The existing data are not as conclusive regarding the role of adiponectin in PCOS. Previous reports from our group and other authors found similar circulating adiponectin levels in BMI-matched PCOS and control women . In contrast, some studies have reported lower adiponectin levels in women with PCOS than in healthy controls, independently of BMI . Recently, Asian studies showed significantly lower serum levels of adiponectin in lean women with PCOS than that in age- and BMI-matched controls . A metaanalysis conducted by Toulis et al. including 36 articles with more than 3000 subjects (PCOS women and BMI-matched healthy controls), of various ages and different levels of total testosterone and insulin, found that adiponectin was significantly lower in those with PCOS. Li et al. analyzed 38 articles with more than 3500 women (PCOS and BMI-matched healthy controls) and concluded that pooled adiponectin levels in PCOS women were significantly reduced compared with those of healthy controls.

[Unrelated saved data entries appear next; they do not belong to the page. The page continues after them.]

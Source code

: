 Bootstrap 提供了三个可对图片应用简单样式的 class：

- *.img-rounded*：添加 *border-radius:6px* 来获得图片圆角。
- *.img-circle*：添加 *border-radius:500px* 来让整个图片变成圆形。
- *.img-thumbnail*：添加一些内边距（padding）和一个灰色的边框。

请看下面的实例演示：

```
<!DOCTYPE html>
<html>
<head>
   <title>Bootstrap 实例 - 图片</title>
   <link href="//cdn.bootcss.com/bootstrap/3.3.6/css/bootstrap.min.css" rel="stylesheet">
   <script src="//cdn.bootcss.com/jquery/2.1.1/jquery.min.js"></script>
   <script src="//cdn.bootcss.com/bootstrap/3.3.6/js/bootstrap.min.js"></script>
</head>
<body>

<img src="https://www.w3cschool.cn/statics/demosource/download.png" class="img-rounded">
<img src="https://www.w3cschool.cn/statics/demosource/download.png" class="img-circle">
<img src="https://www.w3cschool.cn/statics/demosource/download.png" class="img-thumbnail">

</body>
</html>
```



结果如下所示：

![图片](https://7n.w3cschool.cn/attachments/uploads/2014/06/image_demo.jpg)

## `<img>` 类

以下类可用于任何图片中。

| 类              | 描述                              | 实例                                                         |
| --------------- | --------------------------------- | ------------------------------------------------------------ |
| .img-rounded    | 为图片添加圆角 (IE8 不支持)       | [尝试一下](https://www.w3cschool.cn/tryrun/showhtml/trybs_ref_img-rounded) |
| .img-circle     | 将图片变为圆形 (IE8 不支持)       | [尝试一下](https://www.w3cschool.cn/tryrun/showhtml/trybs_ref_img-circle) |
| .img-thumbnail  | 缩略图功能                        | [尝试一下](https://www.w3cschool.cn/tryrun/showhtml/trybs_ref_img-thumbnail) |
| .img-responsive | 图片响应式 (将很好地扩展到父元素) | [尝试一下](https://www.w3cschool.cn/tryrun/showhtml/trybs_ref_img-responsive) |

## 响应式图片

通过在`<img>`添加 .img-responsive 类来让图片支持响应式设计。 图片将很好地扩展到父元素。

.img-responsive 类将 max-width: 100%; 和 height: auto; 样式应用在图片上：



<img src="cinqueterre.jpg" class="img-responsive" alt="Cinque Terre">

As reported by Groth in a systematic review of 15 articles, the majority of studies support the finding of low adiponectin levels in women with PCOS, irrespective of BMI. The disagreement among published data may be related to heterogeneity across studies, including variations in subject ethnicity, study design and sample size, or methodological techniques used to measure adiponectin, since this adipokine can be secreted by adipose tissue as a low-molecular-weight trimer, as a combination of two intermediate-molecular-weight trimers, or as six high-molecular-weight (HMW) trimers, and circulates either as a trimer or as an oligomer . These issues notwithstanding, the current evidence strongly reinforces that PCOS is accompanied by a state of adipose tissue dysfunction.
Leptin, the product of the OB gene, located at 7q31.3, is implicated in energy balance through the central control of satiety, and consequently, of body weight, playing a key role in decreasing food intake and increasing energy expenditure . This hormone participates in the regulation of lipid and carbohydrate metabolism. It also acts on the immune system to modulate the inflammatory response .
Leptin serum levels are associated with adiposity; they are significantly increased in overweight and obese subjects, regardless of whether PCOS is present . However, despite elevated leptin concentrations in obesity, the effect of leptin is reduced due to a leptin-resistance state which is linked to insulin resistance and metabolic comorbidities .
We have previously reported higher leptin serum levels in overweight/obese PCOS and BMI-matched controls than in normal-weight PCOS and control women . Other published studies showed similar levels of circulating leptin in women with PCOS and BMI-matched controls , as well as higher leptin levels in overweight/obese women compared with nonoverweight controls . In turn, some studies showed higher levels of leptin in overweight/obese Iranian women and Russian adolescents with PCOS in comparison to a healthy control group, and one study reported elevated concentrations of leptin in normal weight and overweight Croatian PCOS in relation to age- and WHR-matched controls.